─── THE RECORDS

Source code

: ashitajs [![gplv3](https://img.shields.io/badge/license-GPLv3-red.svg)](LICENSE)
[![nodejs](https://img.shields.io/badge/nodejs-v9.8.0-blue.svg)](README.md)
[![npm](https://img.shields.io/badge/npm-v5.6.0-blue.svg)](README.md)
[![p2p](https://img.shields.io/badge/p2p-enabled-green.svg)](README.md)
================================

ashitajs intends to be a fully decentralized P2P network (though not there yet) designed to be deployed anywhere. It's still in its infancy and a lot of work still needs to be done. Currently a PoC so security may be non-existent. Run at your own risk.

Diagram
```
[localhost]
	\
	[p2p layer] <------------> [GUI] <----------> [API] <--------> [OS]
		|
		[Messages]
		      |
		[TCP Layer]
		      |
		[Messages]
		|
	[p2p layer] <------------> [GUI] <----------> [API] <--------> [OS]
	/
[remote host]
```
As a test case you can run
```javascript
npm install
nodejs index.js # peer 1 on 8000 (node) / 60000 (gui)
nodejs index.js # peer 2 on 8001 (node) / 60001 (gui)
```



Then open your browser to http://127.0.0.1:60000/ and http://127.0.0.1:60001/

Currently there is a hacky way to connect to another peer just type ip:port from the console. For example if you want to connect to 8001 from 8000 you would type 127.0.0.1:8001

──────

## PROMPT:
Each line of the data that holds the word "peer" should be copied.

## EXERCISE ANSWER:
nodejs index.js # peer 1 on 8000 (node) / 60000 (gui)
nodejs index.js # peer 2 on 8001 (node) / 60001 (gui)
Currently there is a hacky way to connect to another peer just type ip:port from the console. For example if you want to connect to 8001 from 8000 you would type 127.0.0.1:8001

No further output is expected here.